Session: 803. Emerging Tools, Techniques, and Artificial Intelligence in Hematology: Poster I
Hematology Disease Topics & Pathways:
Artificial intelligence (AI), Lymphomas, Diseases, Lymphoid Malignancies, Technology and Procedures, Machine learning
The efficacy of CAR-T cell therapy varies among lymphoma patients despite great advantages in sustaining remission and extending survival. Plenty of clinical markers have been identified as indicators for adverse events after CAR-T, but not as many have been revealed for forecasting the response to CAR-T therapy. Since lymphoma patients often went through many lines of therapy before receiving CAR-T treatment, clinical data from multiple time points might be indicative of CAR-T therapeutic effects. Here we proposed a times series deep neural network to predict the short-term remission response and long-term survival using all the patient’s medical record.

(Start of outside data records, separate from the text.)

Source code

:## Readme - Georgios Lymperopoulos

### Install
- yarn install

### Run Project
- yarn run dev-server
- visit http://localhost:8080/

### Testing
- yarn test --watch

The purpose of this study is to develop a predicting tool to assess whether lymphoma patients are likely to response to CAR-T therapy, thereby mitigating the financial cost for those unlikely to benefit from the treatment.
Methods
We retrospectively analyzed 96 patients with B-cell lymphoma who were treated with CD19-targeted CAR-T therapy at Peking University Cancer Hospital and Peking University International Hospital from January 2015 to June 2023. Demographic characteristics, hematological, hepatological, renal and immune markers that were examined from first line therapy to 3-month post CAR-T treatment were retrieved from medical record. The safety of CAR-T therapy were monitored for all patients, and the treatment response was assessed using PET-CT scans at before and after treatment. The Lugano Classification was applied to integrate PET-CT findings with clinical data to determine overall response as complete response (CR), partial response (PR), stable disease (SD), or progressive disease (PD). The data were structured into before and after each line of therapy. The small scale Long Short-Term Memory (LSTM) model was trained to predict the 3-month response and long-term survival to CAR-T therapy, compared to using logistic regression model on pre-treatment data only.Permutation feature importance was applied to add interpretability of the model. To facilitate intuitive understanding and clinical usage of the model, we built a CAR-T prognostic score based on the LSTM model’s most important 5 features on pre-treatment data, and decision tree was used to determine cutoff values.
Results
Our LSTM model achieved better performance in both short term and long-term response prediction compared to logistics regression. For 3-month response prediction, our LSTM model achieved an average predicted probability of remission of 0.75 compared to 0.65 for the logistics regression model. For long term survival prediction, our LSTM model achieved an average predicted probability of success of 0.79 compared to 0.66 for the logistics regression model. Of the 100 biomarkers input in the model, uric acid, fibrinogen, creatine kinase, Lactate dehydrogenase (LDH), sodium, chlorine, mean corpuscular hemoglobin concentration (MCHC), hemoglobin, platelet, and alkaline phosphatase were discovered to be the important features predictive for the 3-month treatment response according to feature permutation method. Our CAR-T prognosis score on failure in treatment response increased by one point, when each of the following conditions was met before CAR-T treatment: fibrinogen <=121.8 mg/dL, LDH >281.5 U/L, MCHC <=327.5 g/L, platelet count < 45.5 g/dL and uric acid >590.5 µmol/L.
Conclusions
By incorporating time series data of previous lines treatment, our model improves the prediction on CAR-T cell therapy remission compared to only using the cross sectional data. Further work to validate our model on an external cohort or a prospective study is warranted.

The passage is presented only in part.